Earlier this week, we reported on the decision by District 300 administration in suburban Chicago, Illinois, to cancel Hampshire High School’s spring musical The Prom. Dozens of people showed up on Tuesday night at the district’s school board meeting to express their dismay at the decision. It is a school board meeting public comment session worth watching, filled with people across the community defending the rights of these students to perform the show and volunteering to help develop a comprehensive safety plan to ensure everyone participating and attending will have no worries. It is the kind of outpouring of love and support for LGBTQ+ students that all communities should experience. Public comment begins at minute 30:
The key reason that administration elected to cancel the show was safety. The district worried that with several instances of harassment, bullying, and targeting of LGBTQ+ students over the past year, they would be unable to protect students with the play. However, as the public comments made clear, the administration also did not reach out to the various communities that feed into Hampshire High School to ask whether or not they could develop a plan together. Further, many parents who spoke asked why, if safety had been a concern for so long, a safety plan had not been a priority until now.
Though the board did not change their decision at the meeting, the board has now reversed course and The Prom will go on at Hampshire High School this spring.
Superintendent Susan Harkin met with students on Thursday to deliver the news. She offered a statement on the district’s website following the meeting–her second with students in a week.

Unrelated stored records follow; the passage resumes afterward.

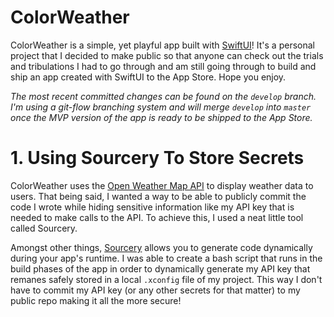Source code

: # ColorWeather
ColorWeather is a simple, yet playful app built with [SwiftUI](https://developer.apple.com/documentation/swiftui)! It's a personal project that I decided to make public so that anyone can check out the trials and tribulations I had to go through and am still going through to build and ship an app created with SwiftUI to the App Store. Hope you enjoy.

*The most recent committed changes can be found on the `develop` branch. I'm using a git-flow branching system and will merge `develop` into `master` once the MVP version of the app is ready to be shipped to the App Store.*

# 1. Using Sourcery To Store Secrets
ColorWeather uses the [Open Weather Map API](https://openweathermap.org/) to display weather data to users. That being said, I wanted a way to be able to publicly commit the code I wrote while hiding sensitive information like my API key that is needed to make calls to the API. To achieve this, I used a neat little tool called Sourcery.

Amongst other things, [Sourcery](https://github.com/krzysztofzablocki/Sourcery) allows you to generate code dynamically during your app's runtime. I was able to create a bash script that runs in the build phases of the app in order to dynamically generate my API key that remanes safely stored in a local `.xconfig` file of my project. This way I don't have to commit my API key (or any other secrets for that matter) to my public repo making it all the more secure!
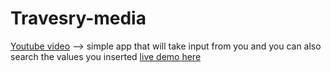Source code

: # Travesry-media


[Youtube video](https://youtu.be/i37KVt_IcXw) --> 
simple app that will take input from you and you can also search the values you inserted [live demo here](https://muthukumar-muthu.github.io/Travesry-media/)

“The most important factor in granting approval for the musical was the development of a comprehensive safety plan. Hampshire High School, with support from District 300, law enforcement, and the village of Hampshire, has developed a plan that provides the necessary protections for “The Prom” to be performed within a safe and supportive environment,” it reads, adding “This plan extends beyond the scheduled performance dates. It spans from today, the date of the announcement, and continues after the final show to effectively address any post-performance issues. The plan offers safeguards addressing a wide range of potential issues, including, but not limited to, potential harassment, bullying, and violence targeting LGBTQ+ students, performers, staff, and community members.”
The safety plan was a crucial part of the decision, and it’s one that district officials have had the opportunity–indeed, the necessity–to develop. The press release even states there are already school-level and district-level safety plans but “this production required an additional level of security due to a national rise in bullying, threats, and violence directed toward the LGBTQ+ community.” It is noteworthy that the district “cites” ABC News here about the rise of violence toward the LGBTQ+ community when there have been dozens of examples within the local area. Indeed, administration made it sound as though they themselves have a wealth of examples.
District administration’s initial cancelation of The Prom highlights the continued censorship of creativity that has been on a steep rise since mid-2021. Although it is a victory for students, staff, and the communities of Hampshire High School that the decision has been reversed, it should never have happened in the first place.
“This is probably one of the best civics lessons I’ve ever had,” Henry Hanson, a Hampshire High School senior told the Daily Herald. “The power that you have with your voice is really strong, and I got to see that first hand.”
Dates and times of The Prom have not yet been announced, but it is likely that the show will not only sell out, but it may even encourage more performances than initially planned.